Lessons from 2008 Part 2: Know Thyself

I continue with my year in review with the lesson learned hardest by the Liberal Party of Canada and the GOP down south.

Run On Who You Are: The Grits forgot themselves in a few ways this year. First, the party forgot its base. The Liberals sealed their electoral fate when they failed to vote down changes to the Immigration Act despised by many new Canadians. This inaction on a core issue of strength for the Liberal Party signaled the beginning of the end for Stephane Dion. The rest was completed by the launch of The Green Shift weeks later. Liberals forgot that we are a party of incrementalism and pragmatism. I cannot name the Liberal leader last elected on radical policy shifts. While the Red Book was a sharp departure from Conservative policies of the day, it represented in its opposition to the GST and free trade a return to old principles. While Chretien pragmatically backed away from these promises, the Red Book, like successful Liberal platforms of years past promised a steady hand and good government that would work for Canadians best interests. Often in words not more expansive than that. Stephane Dion's great miscalculation in The Green Shift was that the Liberal Party is a small-c conservative party, at least on the campaign trail. Few of the major policies brought in by the party have been platform items (repatriation of the Constitution being an obvious exception). Particularly in the most recent era of Liberal government, Liberals succeded by being the party Canadians trusted not to screw up the country; in other words keep things pretty much on the same course. It may be boring, but it works. The Liberals forgot that boring is beautiful in 2008. They lost as a result.

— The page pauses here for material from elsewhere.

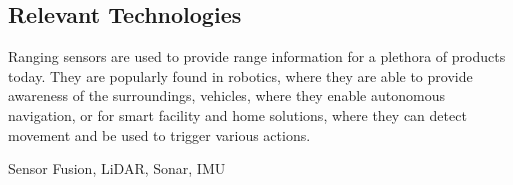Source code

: \subsection{Relevant Technologies}

\noindent Ranging sensors are used to provide range information for a plethora of products today. They are popularly found in robotics, where they are able to provide awareness of the surroundings, vehicles, where they enable autonomous navigation, or for smart facility and home solutions, where they can detect movement and be used to trigger various actions.

\noindent Sensor Fusion, LiDAR, Sonar, IMU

To a lesser extent, the Republican party forgot itself in 2008. First, they nominated John McCain. McCain is not a modern Republican. He just isn't. He never was the guy who was going to excite the all-important Republican base. The Republican party since Reagan's election in 1980 has been a party of national defense and national morality. McCain fulfilled the defense criterion, he failed to get the Moral Majority. McCain never spoke the language of evangelicals and he has put his party in perilous danger of losing them as a voting block. Now, I don't criticize McCain for not being a radical social conservative, I criticize Republican Party for failing to recognize the key to their successes. All credit should go to Barack Obama for his campaign, but this election was I think less satisfying for some on the left because Obama didn't defeat the GOP of 1994 or 2004 but a withered shell of its former self. I don't know that the Republicans could nominated a better candidate, but they never had a chance with John McCain. Much as Democrats need to talk about the economy to win, Republicans need to talk about social issues.